La première ligne est concédée par ordonnance royale du 26 février 1823, à la demande de Beaunier (1779-1835). Elle relie Saint-Étienne à Andrézieux (17 km environ) et est ouverte le 1er octobre 1828. Deux autres lignes sont concédées aux frères Seguin en 1826 et en 1828, pour les parcours de Saint-Étienne à Lyon par Rive-de-Gier et Givors et d’Andrézieux à Roanne. Ces lignes, ouvertes la première entre 1832 et 1833, la seconde en 1834, servent uniquement aux transports de la houille entre les mines de Saint-Étienne et la Loire, dans des wagons traînés par des chevaux. Ce n’est qu’en 1844 qu’on adopte définitivement entre Saint-Étienne et Lyon la traction à l’aide de locomotives à vapeur et que l’on y assure un service régulier de transport de voyageurs. Dix ans après l’ouverture de cette ligne, l’extraction du charbon a doublé dans le bassin de Saint-Étienne, et les industries s’y sont multipliées rapidement. La conception du réseau ferré français en étoile rayonnante autour de Paris est due à un haut fonctionnaire de Louis-Philippe, Victor Legrand (1791-1848). C’est lui qui, en 1835, accorde à Jacob Émile Pereire (1800-1875) la concession du premier chemin de fer aboutissant à Paris. Cette ligne, ouverte jusqu’au Pecq, est inaugurée le 26 août 1837. Les comparaisons que l’on fait alors entre les systèmes anglais (construction laissée à l’initiative privée) et belge (réseau national), les discussions et les hésitations qui s’ensuivent retardent les réalisations, et il faut attendre la charte de 1842 pour que se développent les compagnies et que se construisent les grandes lignes reliant la capitale aux grandes villes de France.

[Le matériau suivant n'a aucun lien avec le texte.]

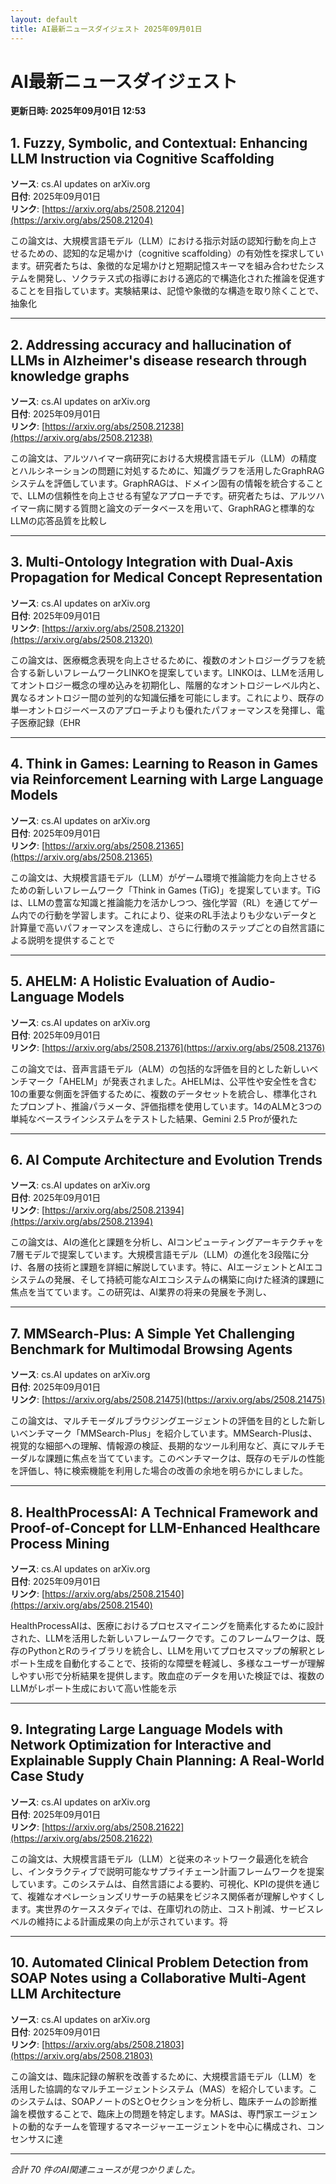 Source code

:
 ```yaml
---
layout: default
title: AI最新ニュースダイジェスト 2025年09月01日
---
```


# AI最新ニュースダイジェスト
**更新日時: 2025年09月01日 12:53**

## 1. Fuzzy, Symbolic, and Contextual: Enhancing LLM Instruction via Cognitive Scaffolding

**ソース**: cs.AI updates on arXiv.org  
**日付**: 2025年09月01日  
**リンク**: [https://arxiv.org/abs/2508.21204](https://arxiv.org/abs/2508.21204)  

この論文は、大規模言語モデル（LLM）における指示対話の認知行動を向上させるための、認知的な足場かけ（cognitive scaffolding）の有効性を探求しています。研究者たちは、象徴的な足場かけと短期記憶スキーマを組み合わせたシステムを開発し、ソクラテス式の指導における適応的で構造化された推論を促進することを目指しています。実験結果は、記憶や象徴的な構造を取り除くことで、抽象化  

---

## 2. Addressing accuracy and hallucination of LLMs in Alzheimer's disease research through knowledge graphs

**ソース**: cs.AI updates on arXiv.org  
**日付**: 2025年09月01日  
**リンク**: [https://arxiv.org/abs/2508.21238](https://arxiv.org/abs/2508.21238)  

この論文は、アルツハイマー病研究における大規模言語モデル（LLM）の精度とハルシネーションの問題に対処するために、知識グラフを活用したGraphRAGシステムを評価しています。GraphRAGは、ドメイン固有の情報を統合することで、LLMの信頼性を向上させる有望なアプローチです。研究者たちは、アルツハイマー病に関する質問と論文のデータベースを用いて、GraphRAGと標準的なLLMの応答品質を比較し  

---

## 3. Multi-Ontology Integration with Dual-Axis Propagation for Medical Concept Representation

**ソース**: cs.AI updates on arXiv.org  
**日付**: 2025年09月01日  
**リンク**: [https://arxiv.org/abs/2508.21320](https://arxiv.org/abs/2508.21320)  

この論文は、医療概念表現を向上させるために、複数のオントロジーグラフを統合する新しいフレームワークLINKOを提案しています。LINKOは、LLMを活用してオントロジー概念の埋め込みを初期化し、階層的なオントロジーレベル内と、異なるオントロジー間の並列的な知識伝播を可能にします。これにより、既存の単一オントロジーベースのアプローチよりも優れたパフォーマンスを発揮し、電子医療記録（EHR  

---

## 4. Think in Games: Learning to Reason in Games via Reinforcement Learning with Large Language Models

**ソース**: cs.AI updates on arXiv.org  
**日付**: 2025年09月01日  
**リンク**: [https://arxiv.org/abs/2508.21365](https://arxiv.org/abs/2508.21365)  

この論文は、大規模言語モデル（LLM）がゲーム環境で推論能力を向上させるための新しいフレームワーク「Think in Games (TiG)」を提案しています。TiGは、LLMの豊富な知識と推論能力を活かしつつ、強化学習（RL）を通じてゲーム内での行動を学習します。これにより、従来のRL手法よりも少ないデータと計算量で高いパフォーマンスを達成し、さらに行動のステップごとの自然言語による説明を提供することで  

---

## 5. AHELM: A Holistic Evaluation of Audio-Language Models

**ソース**: cs.AI updates on arXiv.org  
**日付**: 2025年09月01日  
**リンク**: [https://arxiv.org/abs/2508.21376](https://arxiv.org/abs/2508.21376)  

この論文では、音声言語モデル（ALM）の包括的な評価を目的とした新しいベンチマーク「AHELM」が発表されました。AHELMは、公平性や安全性を含む10の重要な側面を評価するために、複数のデータセットを統合し、標準化されたプロンプト、推論パラメータ、評価指標を使用しています。14のALMと3つの単純なベースラインシステムをテストした結果、Gemini 2.5 Proが優れた  

---

## 6. AI Compute Architecture and Evolution Trends

**ソース**: cs.AI updates on arXiv.org  
**日付**: 2025年09月01日  
**リンク**: [https://arxiv.org/abs/2508.21394](https://arxiv.org/abs/2508.21394)  

この論文は、AIの進化と課題を分析し、AIコンピューティングアーキテクチャを7層モデルで提案しています。大規模言語モデル（LLM）の進化を3段階に分け、各層の技術と課題を詳細に解説しています。特に、AIエージェントとAIエコシステムの発展、そして持続可能なAIエコシステムの構築に向けた経済的課題に焦点を当てています。この研究は、AI業界の将来の発展を予測し、  

---

## 7. MMSearch-Plus: A Simple Yet Challenging Benchmark for Multimodal Browsing Agents

**ソース**: cs.AI updates on arXiv.org  
**日付**: 2025年09月01日  
**リンク**: [https://arxiv.org/abs/2508.21475](https://arxiv.org/abs/2508.21475)  

この論文は、マルチモーダルブラウジングエージェントの評価を目的とした新しいベンチマーク「MMSearch-Plus」を紹介しています。MMSearch-Plusは、視覚的な細部への理解、情報源の検証、長期的なツール利用など、真にマルチモーダルな課題に焦点を当てています。このベンチマークは、既存のモデルの性能を評価し、特に検索機能を利用した場合の改善の余地を明らかにしました。  

---

## 8. HealthProcessAI: A Technical Framework and Proof-of-Concept for LLM-Enhanced Healthcare Process Mining

**ソース**: cs.AI updates on arXiv.org  
**日付**: 2025年09月01日  
**リンク**: [https://arxiv.org/abs/2508.21540](https://arxiv.org/abs/2508.21540)  

HealthProcessAIは、医療におけるプロセスマイニングを簡素化するために設計された、LLMを活用した新しいフレームワークです。このフレームワークは、既存のPythonとRのライブラリを統合し、LLMを用いてプロセスマップの解釈とレポート生成を自動化することで、技術的な障壁を軽減し、多様なユーザーが理解しやすい形で分析結果を提供します。敗血症のデータを用いた検証では、複数のLLMがレポート生成において高い性能を示  

---

## 9. Integrating Large Language Models with Network Optimization for Interactive and Explainable Supply Chain Planning: A Real-World Case Study

**ソース**: cs.AI updates on arXiv.org  
**日付**: 2025年09月01日  
**リンク**: [https://arxiv.org/abs/2508.21622](https://arxiv.org/abs/2508.21622)  

この論文は、大規模言語モデル（LLM）と従来のネットワーク最適化を統合し、インタラクティブで説明可能なサプライチェーン計画フレームワークを提案しています。このシステムは、自然言語による要約、可視化、KPIの提供を通じて、複雑なオペレーションズリサーチの結果をビジネス関係者が理解しやすくします。実世界のケーススタディでは、在庫切れの防止、コスト削減、サービスレベルの維持による計画成果の向上が示されています。将  

---

## 10. Automated Clinical Problem Detection from SOAP Notes using a Collaborative Multi-Agent LLM Architecture

**ソース**: cs.AI updates on arXiv.org  
**日付**: 2025年09月01日  
**リンク**: [https://arxiv.org/abs/2508.21803](https://arxiv.org/abs/2508.21803)  

この論文は、臨床記録の解釈を改善するために、大規模言語モデル（LLM）を活用した協調的なマルチエージェントシステム（MAS）を紹介しています。このシステムは、SOAPノートのSとOセクションを分析し、臨床チームの診断推論を模倣することで、臨床上の問題を特定します。MASは、専門家エージェントの動的なチームを管理するマネージャーエージェントを中心に構成され、コンセンサスに達  

---

*合計 70 件のAI関連ニュースが見つかりました。*
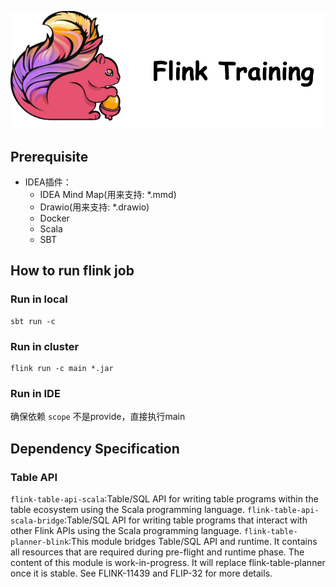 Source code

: <p align="center">
  <img src="assets/FLINK-LOGO.png"/>
</p>

## Prerequisite

- IDEA插件：
    - IDEA Mind Map(用来支持: *.mmd)
    - Drawio(用来支持: *.drawio)
    - Docker 
    - Scala
    - SBT

## How to run flink job

### Run in local

```shell
sbt run -c
```

### Run in cluster

```shell
flink run -c main *.jar
```

### Run in IDE

确保依赖 `scope` 不是provide，直接执行main

## Dependency Specification

### Table API

`flink-table-api-scala`:Table/SQL API for writing table programs within the table ecosystem using the Scala programming
language.
`flink-table-api-scala-bridge`:Table/SQL API for writing table programs that interact with other Flink APIs using the
Scala programming language.
`flink-table-planner-blink`:This module bridges Table/SQL API and runtime. It contains all resources that are required
during pre-flight and runtime phase. The content of this module is work-in-progress. It will replace flink-table-planner
once it is stable. See FLINK-11439 and FLIP-32 for more details.


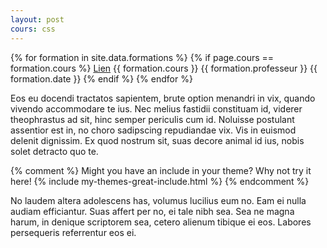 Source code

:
 ```yaml
---
layout: post
cours: css
---
```



{% for formation in site.data.formations %}
	{% if page.cours == formation.cours %}
<a href="/{{ page.lang }}/contact/{{ formation.cours | replace: ' ', '-'}}/{{ formation.professeur | replace: ' ', '-'}}/">Lien</a>
	{{ formation.cours }}
	{{ formation.professeur }}
	{{ formation.date }}
	{% endif %}
{% endfor %}

Eos eu docendi tractatos sapientem, brute option menandri in vix, quando vivendo accommodare te ius. Nec melius fastidii constituam id, viderer theophrastus ad sit, hinc semper periculis cum id. Noluisse postulant assentior est in, no choro sadipscing repudiandae vix. Vis in euismod delenit dignissim. Ex quod nostrum sit, suas decore animal id ius, nobis solet detracto quo te.

{% comment %}
Might you have an include in your theme? Why not try it here!
{% include my-themes-great-include.html %}
{% endcomment %}

No laudem altera adolescens has, volumus lucilius eum no. Eam ei nulla audiam efficiantur. Suas affert per no, ei tale nibh sea. Sea ne magna harum, in denique scriptorem sea, cetero alienum tibique ei eos. Labores persequeris referrentur eos ei.
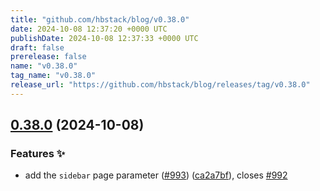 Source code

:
 ```yaml
---
title: "github.com/hbstack/blog/v0.38.0"
date: 2024-10-08 12:37:20 +0000 UTC
publishDate: 2024-10-08 12:37:33 +0000 UTC
draft: false
prerelease: false
name: "v0.38.0"
tag_name: "v0.38.0"
release_url: "https://github.com/hbstack/blog/releases/tag/v0.38.0"
---
```


## [0.38.0](https://github.com/hbstack/blog/compare/v0.37.4...v0.38.0) (2024-10-08)


### Features ✨

* add the `sidebar` page parameter ([#993](https://github.com/hbstack/blog/issues/993)) ([ca2a7bf](https://github.com/hbstack/blog/commit/ca2a7bf8da3212e82dfc14edcfa05a2efc761767)), closes [#992](https://github.com/hbstack/blog/issues/992)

Sous le second Empire, l’essor du chemin de fer est foudroyant, en même temps que se réalisent d’heureuses fusions de compagnies. Les conventions de 1857 et de 1859 assurent l’intervention régulatrice de l’État. Après la guerre franco-allemande de 1870, de nombreuses petites lignes se construisent pour desservir toutes les sous-préfectures de France et la plupart des chefs-lieux de canton. Sous la IIIe République, la longueur du réseau passe de 17 440 km en 1870 à près de 50 000 km en 1914, se répartissant entre les compagnies du Nord, de l’Est, le Paris-Lyon-Méditerranée (P. L. M.), le Paris-Orléans (P. O.), le Midi et l’Ouest-État, cette compagnie résultant de la fusion des réseaux de l’Ouest et de l’État en 1908. La Première Guerre mondiale et la reconstruction qui s’ensuit, en imposant un effort énorme aux compagnies, rendent difficile leur équilibre financier. À partir de 1930, certaines petites lignes disparaissent sous l’influence de la concurrence routière, et la nationalisation complète du réseau intervient en 1937.